Advice for Guys

Ali de Bold
on Nov 17, 2006 @ 01:17 pm

Girls, I think we should share a few pointers with the men. It's only fair. If you have any tips, or guys want to ask any questions, do it here!

One piece of advice I always give my guy friends is Be Honest! If you are truly your authentic self she will like you a lot more than anything fake you conjur up. We've all met guys who pretend to be someone they aren't and as soon as we discover it's all an act, you're done.
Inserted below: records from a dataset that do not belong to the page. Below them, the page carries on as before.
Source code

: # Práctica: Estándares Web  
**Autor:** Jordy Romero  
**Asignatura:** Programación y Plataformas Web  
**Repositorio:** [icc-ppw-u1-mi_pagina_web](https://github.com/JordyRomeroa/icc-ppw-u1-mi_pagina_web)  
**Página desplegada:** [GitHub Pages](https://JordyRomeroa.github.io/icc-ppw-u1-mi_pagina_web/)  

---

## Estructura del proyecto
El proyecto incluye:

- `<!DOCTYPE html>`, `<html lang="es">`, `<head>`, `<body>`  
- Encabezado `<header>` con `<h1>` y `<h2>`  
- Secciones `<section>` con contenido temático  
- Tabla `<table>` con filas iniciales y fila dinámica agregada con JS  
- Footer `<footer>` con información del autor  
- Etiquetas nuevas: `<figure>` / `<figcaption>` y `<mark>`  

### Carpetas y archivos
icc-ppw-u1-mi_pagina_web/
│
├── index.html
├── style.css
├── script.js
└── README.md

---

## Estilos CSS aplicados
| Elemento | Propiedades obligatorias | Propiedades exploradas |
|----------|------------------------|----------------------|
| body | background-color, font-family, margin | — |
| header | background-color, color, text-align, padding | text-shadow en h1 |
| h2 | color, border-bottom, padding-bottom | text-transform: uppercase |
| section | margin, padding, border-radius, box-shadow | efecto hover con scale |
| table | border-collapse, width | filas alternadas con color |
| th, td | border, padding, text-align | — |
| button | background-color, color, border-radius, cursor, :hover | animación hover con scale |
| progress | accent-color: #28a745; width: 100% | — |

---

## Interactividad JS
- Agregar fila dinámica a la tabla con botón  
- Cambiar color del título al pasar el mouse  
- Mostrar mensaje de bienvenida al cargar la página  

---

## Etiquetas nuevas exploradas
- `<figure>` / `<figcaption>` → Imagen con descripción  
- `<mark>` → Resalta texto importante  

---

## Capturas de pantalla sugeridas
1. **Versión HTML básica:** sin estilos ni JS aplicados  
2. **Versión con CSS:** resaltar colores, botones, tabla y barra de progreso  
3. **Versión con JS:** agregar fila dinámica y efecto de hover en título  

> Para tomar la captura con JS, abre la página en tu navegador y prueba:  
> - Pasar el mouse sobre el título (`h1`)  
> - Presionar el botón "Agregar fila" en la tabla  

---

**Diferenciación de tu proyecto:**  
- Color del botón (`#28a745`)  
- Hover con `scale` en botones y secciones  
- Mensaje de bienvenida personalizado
Being you is always better :)

8 Replies

problem on Dec 14, 2006 @ 05:36 pm

I am always honest when it comes to women and still don't get anywhere ,What could be wrong?

Ali de Bold
That's not enough info on Dec 14, 2006 @ 08:52 pm

You have to be more specific about what you're doing in order for us to help you figure out what 's not working.

RE: problem on Dec 14, 2006 @ 11:45 pm

i guess it seems ive fallen for all the wrong women in my life , as for whats not working well i just got to where i can ask a woman out and now thats happened , i dont know how to approach women without letting on i dont want just sexual relationships.
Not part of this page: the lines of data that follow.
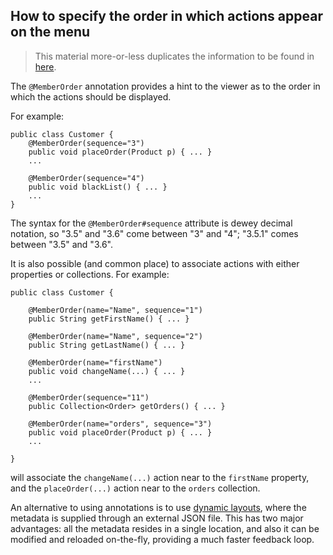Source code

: How to specify the order in which actions appear on the menu
------------------------------------------------------------

> This material more-or-less duplicates the information to be found in [here](../components/viewers/wicket/static-layouts.html).

The `@MemberOrder` annotation provides a hint to the viewer as to the
order in which the actions should be displayed.

For example:

    public class Customer {
        @MemberOrder(sequence="3")
        public void placeOrder(Product p) { ... }
        ...

        @MemberOrder(sequence="4")
        public void blackList() { ... }
        ...
    }

The syntax for the `@MemberOrder#sequence` attribute is dewey decimal notation, so "3.5" and
"3.6" come between "3" and "4"; "3.5.1" comes between "3.5" and "3.6".

It is also possible (and common place) to associate actions with either properties or collections.  For example:

    public class Customer {

        @MemberOrder(name="Name", sequence="1")
        public String getFirstName() { ... }

        @MemberOrder(name="Name", sequence="2")
        public String getLastName() { ... }

        @MemberOrder(name="firstName")
        public void changeName(...) { ... }
        ...

        @MemberOrder(sequence="11")
        public Collection<Order> getOrders() { ... }

        @MemberOrder(name="orders", sequence="3")
        public void placeOrder(Product p) { ... }
        ...

    }

will associate the `changeName(...)` action near to the `firstName` property, and the `placeOrder(...)` action near
to the `orders` collection.

An alternative to using annotations is to use [dynamic layouts](../components/viewers/wicket/dynamic-layouts.html),
where the metadata is supplied through an external JSON file.  This has two major advantages: all the metadata resides
in a single location, and also it can be modified and reloaded on-the-fly, providing a much faster feedback loop.

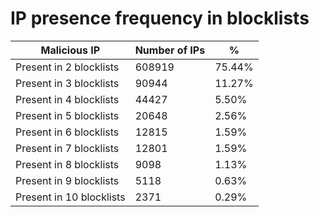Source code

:# IP presence frequency in blocklists
| Malicious IP | Number of IPs | % |
|----|----|----|
| Present in 2 blocklists | 608919 | 75.44% |
| Present in 3 blocklists | 90944 | 11.27% |
| Present in 4 blocklists | 44427 | 5.50% |
| Present in 5 blocklists | 20648 | 2.56% |
| Present in 6 blocklists | 12815 | 1.59% |
| Present in 7 blocklists | 12801 | 1.59% |
| Present in 8 blocklists | 9098 | 1.13% |
| Present in 9 blocklists | 5118 | 0.63% |
| Present in 10 blocklists | 2371 | 0.29% |
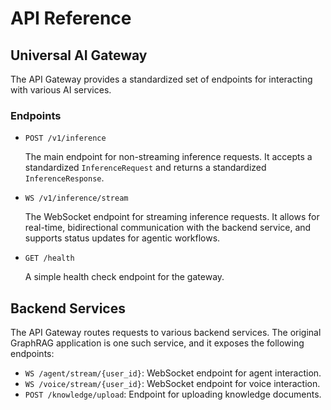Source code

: # API Reference

## Universal AI Gateway

The API Gateway provides a standardized set of endpoints for interacting with various AI services.

### Endpoints

*   `POST /v1/inference`

    The main endpoint for non-streaming inference requests. It accepts a standardized `InferenceRequest` and returns a standardized `InferenceResponse`.

*   `WS /v1/inference/stream`

    The WebSocket endpoint for streaming inference requests. It allows for real-time, bidirectional communication with the backend service, and supports status updates for agentic workflows.

*   `GET /health`

    A simple health check endpoint for the gateway.

## Backend Services

The API Gateway routes requests to various backend services. The original GraphRAG application is one such service, and it exposes the following endpoints:

*   `WS /agent/stream/{user_id}`: WebSocket endpoint for agent interaction.
*   `WS /voice/stream/{user_id}`: WebSocket endpoint for voice interaction.
*   `POST /knowledge/upload`: Endpoint for uploading knowledge documents.
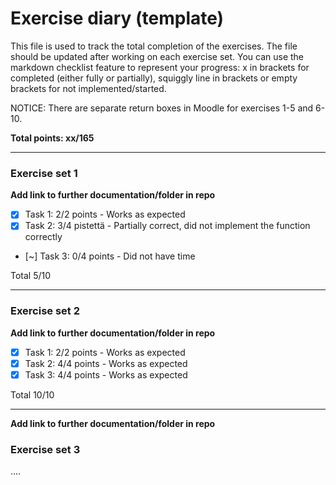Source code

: # Exercise diary (template)

This file is used to track the total completion of the exercises. The file should be updated after working on each exercise set. You can use the markdown checklist feature to represent your progress: x in brackets for completed (either fully or partially), squiggly line in brackets or empty brackets for not implemented/started.

NOTICE: There are separate return boxes in Moodle for exercises 1-5 and 6-10.

**Total points: xx/165**

------------------

### Exercise set 1

**Add link to further documentation/folder in repo**

- [x] Task 1: 2/2 points - Works as expected
- [x] Task 2: 3/4 pistettä - Partially correct, did not implement the function correctly
- [~] Task 3: 0/4 points - Did not have time  

Total 5/10

------------------

### Exercise set 2

**Add link to further documentation/folder in repo**

- [x] Task 1: 2/2 points - Works as expected
- [x] Task 2: 4/4 points - Works as expected
- [x] Task 3: 4/4 points - Works as expected

Total 10/10

------------------

**Add link to further documentation/folder in repo**

### Exercise set 3

....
Advice for guys on Dec 14, 2006 @ 11:52 pm

I hate how guys act different around their friends than they do around their girlfriends. I absolutely HATE it!

Ali de Bold
You've answered your own question on Dec 15, 2006 @ 10:55 am

You're attracting the wrong kind of women. You should explore one of your hobbies like if you enjoy volleyball, go play on a co-ed recreational team or sign up for salsa lessons or some other activity you enjoy where you can just be yourself. You'll meet people who get to know you and appreciate you as a friend first and then you'll feel more at ease to be yourself. I met Alex playing beach volleyball. You just never know... Good luck!
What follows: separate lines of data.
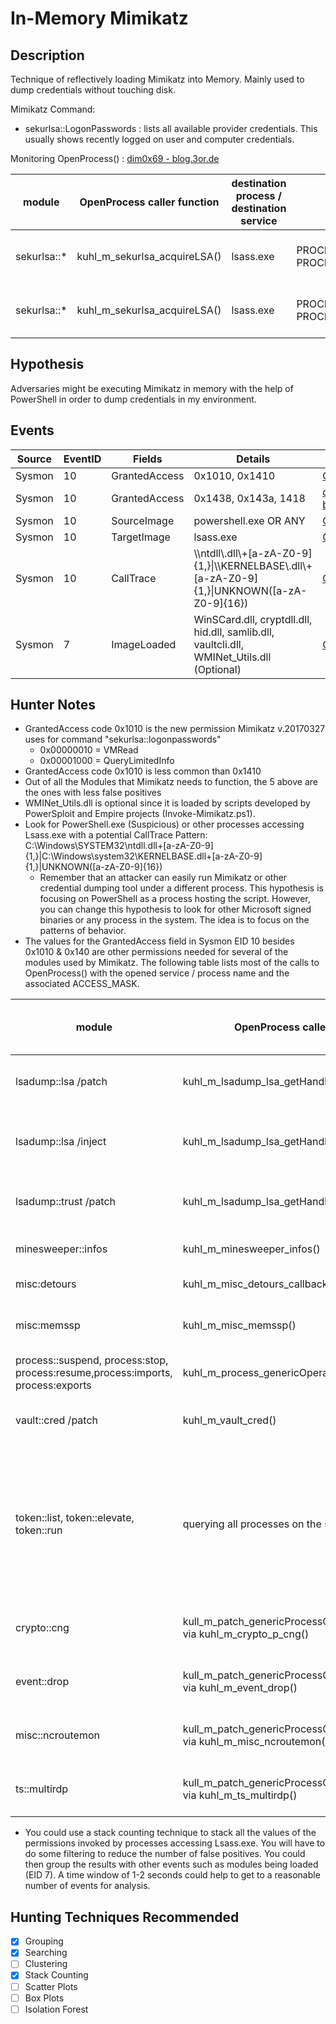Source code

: # In-Memory Mimikatz
## Description
Technique of reflectively loading Mimikatz into Memory. Mainly used to dump credentials without touching disk.

Mimikatz Command: 
* sekurlsa::LogonPasswords : lists all available provider credentials. This usually shows recently logged on user and computer credentials.

Monitoring OpenProcess() : [dim0x69 - blog.3or.de](https://blog.3or.de/hunting-mimikatz-with-sysmon-monitoring-openprocess.html)

| module | OpenProcess caller function | destination process / destination service | ACCESS\_MASK | ACCESS_MASK translated | comment |
|---------|---------|---------|---------|---------|---------|
| sekurlsa::* | kuhl_m_sekurlsa_acquireLSA() | lsass.exe | PROCESS_VM_READ \| PROCESS_QUERY_INFORMATION | 0x1410 | for Windows Version < 5 |
| sekurlsa::* | kuhl_m_sekurlsa_acquireLSA() | lsass.exe | PROCESS_VM_READ \| PROCESS_QUERY_LIMITED_INFORMATION | 0x1010 | for Windows Version >= 6 |

## Hypothesis
Adversaries might be executing Mimikatz in memory with the help of PowerShell in order to dump credentials in my environment.


## Events

| Source | EventID | Fields | Details | Reference | 
|--------|---------|-------|--------|-----------| 
| Sysmon | 10 | GrantedAccess | 0x1010, 0x1410 | [Cyb3rWard0g](https://cyberwardog.blogspot.com/2017/03/chronicles-of-threat-hunter-hunting-for_22.html) |
| Sysmon | 10 | GrantedAccess | 0x1438, 0x143a, 1418 | [dim0x69 - blog.3or.de](https://blog.3or.de/hunting-mimikatz-with-sysmon-monitoring-openprocess.html) |
| Sysmon | 10 | SourceImage | powershell.exe OR ANY | [Cyb3rWard0g](https://cyberwardog.blogspot.com/2017/03/chronicles-of-threat-hunter-hunting-for_22.html) |
| Sysmon | 10 | TargetImage | lsass.exe | [Cyb3rWard0g](https://cyberwardog.blogspot.com/2017/03/chronicles-of-threat-hunter-hunting-for_22.html) |
| Sysmon | 10 | CallTrace | \\\ntdll\\.dll\\+\[a-zA-Z0-9\]\{1,\}\|\\\KERNELBASE\\.dll\\+\[a-zA-Z0-9\]\{1,\}\|UNKNOWN\(\[a-zA-Z0-9\]\{16\}\) | [Cyb3rWard0g](https://cyberwardog.blogspot.com/2017/03/chronicles-of-threat-hunter-hunting-for_22.html) |
| Sysmon | 7 | ImageLoaded | WinSCard.dll, cryptdll.dll, hid.dll, samlib.dll, vaultcli.dll, WMINet_Utils.dll (Optional) | [Cyb3rWard0g](https://cyberwardog.blogspot.com/2017/03/chronicles-of-threat-hunter-hunting-for.html) |


## Hunter Notes
* GrantedAccess code 0x1010 is the new permission Mimikatz v.20170327 uses for command "sekurlsa::logonpasswords"
  * 0x00000010 = VMRead
  * 0x00001000 = QueryLimitedInfo
* GrantedAccess code 0x1010 is less common than 0x1410
* Out of all the Modules that Mimikatz needs to function, the 5 above are the ones with less false positives
* WMINet_Utils.dll is optional since it is loaded by scripts developed by PowerSploit and Empire projects (Invoke-Mimikatz.ps1).
* Look for PowerShell.exe (Suspicious) or other processes accessing Lsass.exe with a potential CallTrace Pattern: C:\\Windows\\SYSTEM32\\ntdll\.dll\+[a-zA-Z0-9]{1,}\|C:\\Windows\\system32\\KERNELBASE\.dll\+[a-zA-Z0-9]{1,}\|UNKNOWN\([a-zA-Z0-9]{16}\)
	* Remember that an attacker can easily run Mimikatz or other credential dumping tool under a different process. This hypothesis is focusing on PowerShell as a process hosting the script. However, you can change this hypothesis to look for other Microsoft signed binaries or any process in the system. The idea is to focus on the patterns of behavior.
* The values for the GrantedAccess field in Sysmon EID 10 besides 0x1010 & 0x140 are other permissions needed for several of the modules used by Mimikatz. The following table lists most of the calls to OpenProcess() with the opened service / process name and the associated ACCESS_MASK.

| module | OpenProcess caller function | destination process / destination service | ACCESS\_MASK | ACCESS_MASK translated | comment |
|---------|---------|---------|---------|---------|---------|
| lsadump::lsa /patch | kuhl_m_lsadump_lsa_getHandle() | SamSs | PROCESS_VM_READ \| PROCESS_VM_WRITE \| PROCESS_VM_OPERATION \| PROCESS_QUERY_INFORMATION | 0x1438 |
| lsadump::lsa /inject | kuhl_m_lsadump_lsa_getHandle() | SamSs | PROCESS_VM_READ \| PROCESS_VM_WRITE  \| PROCESS_VM_OPERATION \| PROCESS_QUERY_INFORMATION \| PROCESS_CREATE_THREAD | 0x143a |
| lsadump::trust /patch | kuhl_m_lsadump_lsa_getHandle() | SamSs | PROCESS_VM_READ \| PROCESS_VM_WRITE \| PROCESS_VM_OPERATION \| PROCESS_QUERY_INFORMATION| 0x1438 |
| minesweeper::infos | kuhl_m_minesweeper_infos() | minesweeper.exe | PROCESS_VM_READ \| PROCESS_VM_OPERATION \| PROCESS_QUERY_INFORMATION | 0x1418 |
| misc:detours | kuhl_m_misc_detours_callback_process() | * |GENERIC_READ | |omitted because of the very generic ACCESS_MASK |
| misc:memssp |  kuhl_m_misc_memssp() | lsass.exe | PROCESS_VM_READ \| PROCESS_VM_WRITE \| PROCESS_VM_OPERATION \| PROCESS_QUERY_INFORMATION | 0x1438 |
| process::suspend, process:stop, process:resume,process:imports, process:exports |kuhl_m_process_genericOperation()|||| omitted because of the very generic ACCESS_MASKs|
| vault::cred /patch|  kuhl_m_vault_cred() | SamSs | PROCESS_VM_READ \| PROCESS_VM_WRITE \| PROCESS_VM_OPERATION \| PROCESS_QUERY_INFORMATION | 0x1438 | |
| token::list, token::elevate, token::run | querying all processes on the system |*||first 0x1400 then 0x40| all three commands result in a call to kull_m_token_getTokens() which first iterates over **all** processes and threads with OpenProcess(PROCESS_QUERY_INFORMATION (0x1400)) (kull_m_token_getTokens_process_callback()) and then again to get the tokens OpenProcess(PROCESS_DUP_HANDLE (0x40)) (in kull_m_handle_getHandlesOfType_callback()) to duplicate the Tokens. This resultet in many thousand (!) Events with ID 10 (!)|
| crypto::cng | kull_m_patch_genericProcessOrServiceFromBuild() via  kuhl_m_crypto_p_cng() |KeyIso | PROCESS_VM_READ \| PROCESS_VM_WRITE \| PROCESS_VM_OPERATION \| PROCESS_QUERY_INFORMATION | 0x1438 | |
| event::drop | kull_m_patch_genericProcessOrServiceFromBuild() via  kuhl_m_event_drop() | EventLog | PROCESS_VM_READ \| PROCESS_VM_WRITE \| PROCESS_VM_OPERATION \| PROCESS_QUERY_INFORMATION | 0x1438 | ** this event does not get logged! :O mimikatz seems to be fast enough to apply the patch before the event gets logged!**|
| misc::ncroutemon | kull_m_patch_genericProcessOrServiceFromBuild() via  kuhl_m_misc_ncroutemon() | dsNcService| PROCESS_VM_READ \| PROCESS_VM_WRITE \| PROCESS_VM_OPERATION \| PROCESS_QUERY_INFORMATION | 0x1438 | |
| ts::multirdp| kull_m_patch_genericProcessOrServiceFromBuild() via  kuhl_m_ts_multirdp() | TermService | PROCESS_VM_READ \| PROCESS_VM_WRITE \| PROCESS_VM_OPERATION \| PROCESS_QUERY_INFORMATION | 0x1438 | 

* You could use a stack counting technique to stack all the values of the permissions invoked by processes accessing Lsass.exe. You will have to do some filtering to reduce the number of false positives. You could then group the results with other events such as modules being loaded (EID 7). A time window of 1-2 seconds could help to get to a reasonable number of events for analysis.


## Hunting Techniques Recommended

- [x] Grouping
- [x] Searching
- [ ] Clustering
- [x] Stack Counting
- [ ] Scatter Plots
- [ ] Box Plots
- [ ] Isolation Forest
Get Real on Dec 19, 2006 @ 02:01 am

I guess at the end of the day, girls like guys who are true and real. No point putting up a front that is not the real you. It ain't going to attract the type of girls that like the real you. In that case, how long do you think the relationship is ever going to last or even blossom?

Martha Lilian
Communication! on Dec 27, 2006 @ 09:50 am

One of the best tips to guys, is COMMUNICATE. Honesty is fantastic but in order for there to be honesty there has to be communication. I know that it can be hard -- men and women have entirely different communication styles -- but it is well worth the effort.

She does want to know what you are thinking and what you are feeling. If she doesn't know these things, how to you expect her to converse with you? Also, women will often talk in order to fill the void in a conversation. If you don't want to feel like she's just nattering on, then speak up! More than likely she was just waiting for you to say something all along.

Think of things to say before you go out. Read a newspaper so that you are well informed on current events, so that you aren't just talking about the weather. Talk about a book that you've just read or a movie you've seen. Don't talk poorly about people, because she could get the idea that as soon as you're gone, you're saying the same horrible things about her. If she's obviously not interested, move on to something else.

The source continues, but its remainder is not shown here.